EXERCISE OBJECTIVE: Return, word for word, only the lines of the data below that lie between the line with "not using the" and the line with "- Turns on the", those two lines included.

Data records:
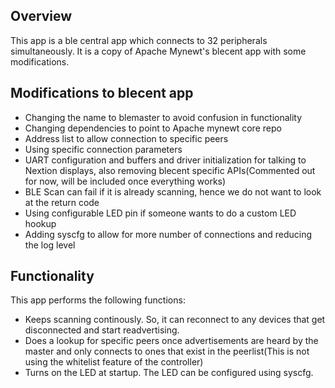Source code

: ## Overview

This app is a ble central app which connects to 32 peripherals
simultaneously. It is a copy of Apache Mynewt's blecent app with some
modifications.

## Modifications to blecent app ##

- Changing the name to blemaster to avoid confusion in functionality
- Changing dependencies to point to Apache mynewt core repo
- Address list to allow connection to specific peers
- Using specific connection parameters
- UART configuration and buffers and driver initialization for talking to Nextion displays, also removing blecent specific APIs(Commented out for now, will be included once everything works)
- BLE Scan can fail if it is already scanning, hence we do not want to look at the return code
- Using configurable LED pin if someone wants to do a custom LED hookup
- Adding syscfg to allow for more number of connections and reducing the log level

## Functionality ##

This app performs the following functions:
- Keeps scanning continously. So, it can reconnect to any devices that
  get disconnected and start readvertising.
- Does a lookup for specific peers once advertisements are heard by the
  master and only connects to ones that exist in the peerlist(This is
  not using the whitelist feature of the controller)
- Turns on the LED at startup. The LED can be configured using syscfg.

...

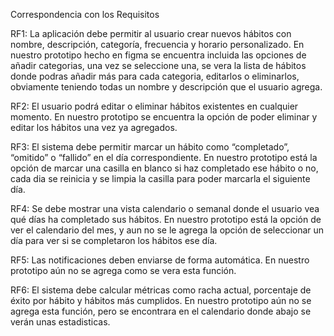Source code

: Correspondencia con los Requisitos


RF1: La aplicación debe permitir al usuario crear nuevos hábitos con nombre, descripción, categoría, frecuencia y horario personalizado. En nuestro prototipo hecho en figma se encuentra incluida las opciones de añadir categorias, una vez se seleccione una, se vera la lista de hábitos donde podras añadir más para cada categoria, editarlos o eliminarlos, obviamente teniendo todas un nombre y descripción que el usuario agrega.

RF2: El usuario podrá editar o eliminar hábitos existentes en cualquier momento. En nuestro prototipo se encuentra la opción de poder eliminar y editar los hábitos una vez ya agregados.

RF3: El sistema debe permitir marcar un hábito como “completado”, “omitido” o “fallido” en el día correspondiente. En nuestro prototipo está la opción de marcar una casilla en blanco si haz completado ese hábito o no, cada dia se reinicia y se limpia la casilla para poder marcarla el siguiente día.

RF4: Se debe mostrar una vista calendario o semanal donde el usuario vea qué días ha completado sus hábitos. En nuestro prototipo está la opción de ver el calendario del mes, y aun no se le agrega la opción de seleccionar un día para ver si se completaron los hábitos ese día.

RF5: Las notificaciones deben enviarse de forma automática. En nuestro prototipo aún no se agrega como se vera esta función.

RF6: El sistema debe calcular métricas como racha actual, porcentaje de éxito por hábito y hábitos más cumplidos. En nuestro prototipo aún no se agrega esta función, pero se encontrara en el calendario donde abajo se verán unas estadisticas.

REPLY TO THE EXERCISE:
  not using the whitelist feature of the controller)
- Turns on the LED at startup. The LED can be configured using syscfg.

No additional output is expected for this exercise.